TO DO :: From the entries below, output the line with "3. **Code Splitting**: A" and each following line up to and including the line with "4. **Dependency Injection**: A", exactly as written.

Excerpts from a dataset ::
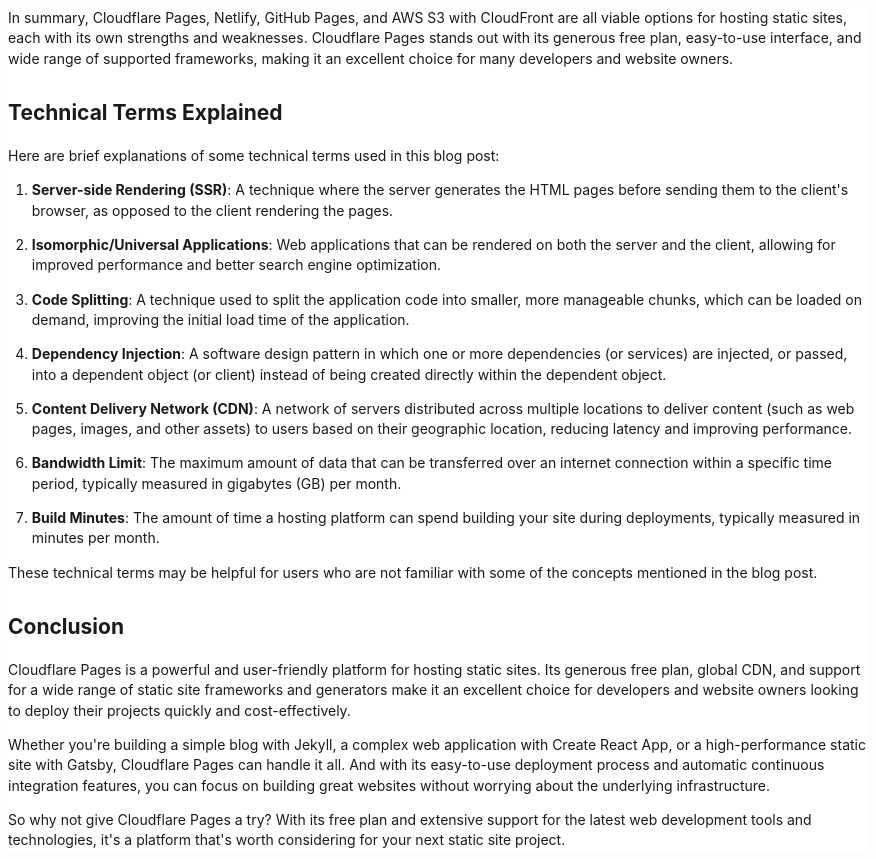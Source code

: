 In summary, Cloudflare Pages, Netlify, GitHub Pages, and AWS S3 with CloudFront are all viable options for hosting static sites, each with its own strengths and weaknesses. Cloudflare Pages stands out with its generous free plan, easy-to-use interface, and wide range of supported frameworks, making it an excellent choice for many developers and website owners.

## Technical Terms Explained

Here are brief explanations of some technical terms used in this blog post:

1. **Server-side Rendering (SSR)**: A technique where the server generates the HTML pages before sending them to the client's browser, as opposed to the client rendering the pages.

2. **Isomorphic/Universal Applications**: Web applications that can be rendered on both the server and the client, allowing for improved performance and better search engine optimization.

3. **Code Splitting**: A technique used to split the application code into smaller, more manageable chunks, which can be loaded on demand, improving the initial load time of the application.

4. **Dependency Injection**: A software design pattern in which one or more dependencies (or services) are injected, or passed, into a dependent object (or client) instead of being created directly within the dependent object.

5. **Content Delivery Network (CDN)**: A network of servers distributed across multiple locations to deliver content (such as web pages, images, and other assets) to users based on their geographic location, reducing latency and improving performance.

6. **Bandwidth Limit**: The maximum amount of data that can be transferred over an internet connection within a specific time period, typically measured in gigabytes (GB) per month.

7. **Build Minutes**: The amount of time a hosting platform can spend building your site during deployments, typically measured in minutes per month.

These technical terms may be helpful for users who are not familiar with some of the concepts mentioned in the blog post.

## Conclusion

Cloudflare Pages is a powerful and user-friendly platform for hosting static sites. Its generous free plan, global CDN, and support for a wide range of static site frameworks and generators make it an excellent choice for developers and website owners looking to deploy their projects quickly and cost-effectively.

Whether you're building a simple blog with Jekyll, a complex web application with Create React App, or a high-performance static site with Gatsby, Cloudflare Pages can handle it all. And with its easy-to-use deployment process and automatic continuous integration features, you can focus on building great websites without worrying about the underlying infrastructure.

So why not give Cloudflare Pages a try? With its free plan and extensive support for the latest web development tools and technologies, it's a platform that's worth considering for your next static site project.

FINISHED TASK ::
3. **Code Splitting**: A technique used to split the application code into smaller, more manageable chunks, which can be loaded on demand, improving the initial load time of the application.

4. **Dependency Injection**: A software design pattern in which one or more dependencies (or services) are injected, or passed, into a dependent object (or client) instead of being created directly within the dependent object.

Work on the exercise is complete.